▶ [MATERIAL FOR THE TASK]

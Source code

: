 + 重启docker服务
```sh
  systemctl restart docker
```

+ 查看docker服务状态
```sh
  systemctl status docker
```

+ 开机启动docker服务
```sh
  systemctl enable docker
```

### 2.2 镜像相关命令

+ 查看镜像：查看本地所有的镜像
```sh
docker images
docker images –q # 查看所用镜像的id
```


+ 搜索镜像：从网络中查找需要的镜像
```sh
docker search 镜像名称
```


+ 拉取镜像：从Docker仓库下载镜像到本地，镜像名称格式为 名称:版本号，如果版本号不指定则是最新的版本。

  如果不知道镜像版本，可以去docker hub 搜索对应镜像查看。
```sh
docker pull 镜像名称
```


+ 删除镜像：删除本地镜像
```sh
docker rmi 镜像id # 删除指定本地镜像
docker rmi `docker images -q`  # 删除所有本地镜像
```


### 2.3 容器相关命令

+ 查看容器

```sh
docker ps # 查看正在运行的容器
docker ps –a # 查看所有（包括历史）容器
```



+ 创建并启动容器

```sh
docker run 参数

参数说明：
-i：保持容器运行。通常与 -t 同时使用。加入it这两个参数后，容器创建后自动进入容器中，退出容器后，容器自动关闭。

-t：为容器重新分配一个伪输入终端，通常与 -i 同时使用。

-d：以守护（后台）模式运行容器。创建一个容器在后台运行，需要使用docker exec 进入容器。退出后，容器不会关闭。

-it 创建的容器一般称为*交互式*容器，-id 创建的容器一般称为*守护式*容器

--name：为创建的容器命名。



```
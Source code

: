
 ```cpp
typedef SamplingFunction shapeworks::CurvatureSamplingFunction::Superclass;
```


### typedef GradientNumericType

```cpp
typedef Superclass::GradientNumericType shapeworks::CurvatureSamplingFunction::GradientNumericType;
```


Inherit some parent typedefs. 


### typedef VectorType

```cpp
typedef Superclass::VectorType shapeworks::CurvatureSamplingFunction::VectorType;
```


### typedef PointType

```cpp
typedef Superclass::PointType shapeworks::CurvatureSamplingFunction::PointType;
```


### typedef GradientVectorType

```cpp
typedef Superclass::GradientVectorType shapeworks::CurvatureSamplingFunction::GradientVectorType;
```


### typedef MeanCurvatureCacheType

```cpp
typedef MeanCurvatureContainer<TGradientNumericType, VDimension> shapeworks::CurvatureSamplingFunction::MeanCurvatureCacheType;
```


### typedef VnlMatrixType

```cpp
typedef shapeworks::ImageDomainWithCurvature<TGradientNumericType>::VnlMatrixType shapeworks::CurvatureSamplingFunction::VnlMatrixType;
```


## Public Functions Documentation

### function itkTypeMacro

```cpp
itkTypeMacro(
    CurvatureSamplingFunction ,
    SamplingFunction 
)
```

▶ [WORK INSTRUCTIONS] Locate the string "同时使用" in the listing above and copy every line where it occurs.

▶ [PROBLEM SOLUTION]
-i：保持容器运行。通常与 -t 同时使用。加入it这两个参数后，容器创建后自动进入容器中，退出容器后，容器自动关闭。
-t：为容器重新分配一个伪输入终端，通常与 -i 同时使用。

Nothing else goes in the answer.